◆ Exercise prompt ◆
Each line of the data needs to be transcribed exactly.

Start of Records supplied

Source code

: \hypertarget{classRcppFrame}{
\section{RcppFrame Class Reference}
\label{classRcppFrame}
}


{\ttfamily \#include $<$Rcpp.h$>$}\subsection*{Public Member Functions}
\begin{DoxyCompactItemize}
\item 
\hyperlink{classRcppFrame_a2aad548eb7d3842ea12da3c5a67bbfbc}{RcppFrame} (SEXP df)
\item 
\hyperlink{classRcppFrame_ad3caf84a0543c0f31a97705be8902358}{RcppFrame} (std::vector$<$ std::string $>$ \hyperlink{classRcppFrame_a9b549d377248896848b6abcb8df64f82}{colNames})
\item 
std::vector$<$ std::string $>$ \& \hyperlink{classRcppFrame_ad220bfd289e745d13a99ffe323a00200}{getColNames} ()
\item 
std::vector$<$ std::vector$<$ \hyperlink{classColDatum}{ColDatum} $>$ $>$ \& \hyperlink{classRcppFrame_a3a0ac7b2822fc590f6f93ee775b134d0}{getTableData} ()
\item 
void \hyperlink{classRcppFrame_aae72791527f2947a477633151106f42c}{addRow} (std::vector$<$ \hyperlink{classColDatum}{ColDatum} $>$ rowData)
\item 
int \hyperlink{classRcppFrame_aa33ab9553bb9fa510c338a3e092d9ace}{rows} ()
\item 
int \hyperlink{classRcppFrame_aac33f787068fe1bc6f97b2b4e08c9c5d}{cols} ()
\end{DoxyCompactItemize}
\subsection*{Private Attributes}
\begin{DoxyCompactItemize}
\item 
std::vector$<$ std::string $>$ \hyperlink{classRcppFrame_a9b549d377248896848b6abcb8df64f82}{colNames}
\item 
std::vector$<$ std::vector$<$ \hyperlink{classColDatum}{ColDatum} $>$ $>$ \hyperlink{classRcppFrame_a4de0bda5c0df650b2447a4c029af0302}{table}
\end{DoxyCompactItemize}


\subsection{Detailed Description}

End of Records supplied

◆ Reply to the task ◆
Source code

: \hypertarget{classRcppFrame}{
\section{RcppFrame Class Reference}
\label{classRcppFrame}
}


{\ttfamily \#include $<$Rcpp.h$>$}\subsection*{Public Member Functions}
\begin{DoxyCompactItemize}
\item 
\hyperlink{classRcppFrame_a2aad548eb7d3842ea12da3c5a67bbfbc}{RcppFrame} (SEXP df)
\item 
\hyperlink{classRcppFrame_ad3caf84a0543c0f31a97705be8902358}{RcppFrame} (std::vector$<$ std::string $>$ \hyperlink{classRcppFrame_a9b549d377248896848b6abcb8df64f82}{colNames})
\item 
std::vector$<$ std::string $>$ \& \hyperlink{classRcppFrame_ad220bfd289e745d13a99ffe323a00200}{getColNames} ()
\item 
std::vector$<$ std::vector$<$ \hyperlink{classColDatum}{ColDatum} $>$ $>$ \& \hyperlink{classRcppFrame_a3a0ac7b2822fc590f6f93ee775b134d0}{getTableData} ()
\item 
void \hyperlink{classRcppFrame_aae72791527f2947a477633151106f42c}{addRow} (std::vector$<$ \hyperlink{classColDatum}{ColDatum} $>$ rowData)
\item 
int \hyperlink{classRcppFrame_aa33ab9553bb9fa510c338a3e092d9ace}{rows} ()
\item 
int \hyperlink{classRcppFrame_aac33f787068fe1bc6f97b2b4e08c9c5d}{cols} ()
\end{DoxyCompactItemize}
\subsection*{Private Attributes}
\begin{DoxyCompactItemize}
\item 
std::vector$<$ std::string $>$ \hyperlink{classRcppFrame_a9b549d377248896848b6abcb8df64f82}{colNames}
\item 
std::vector$<$ std::vector$<$ \hyperlink{classColDatum}{ColDatum} $>$ $>$ \hyperlink{classRcppFrame_a4de0bda5c0df650b2447a4c029af0302}{table}
\end{DoxyCompactItemize}


\subsection{Detailed Description}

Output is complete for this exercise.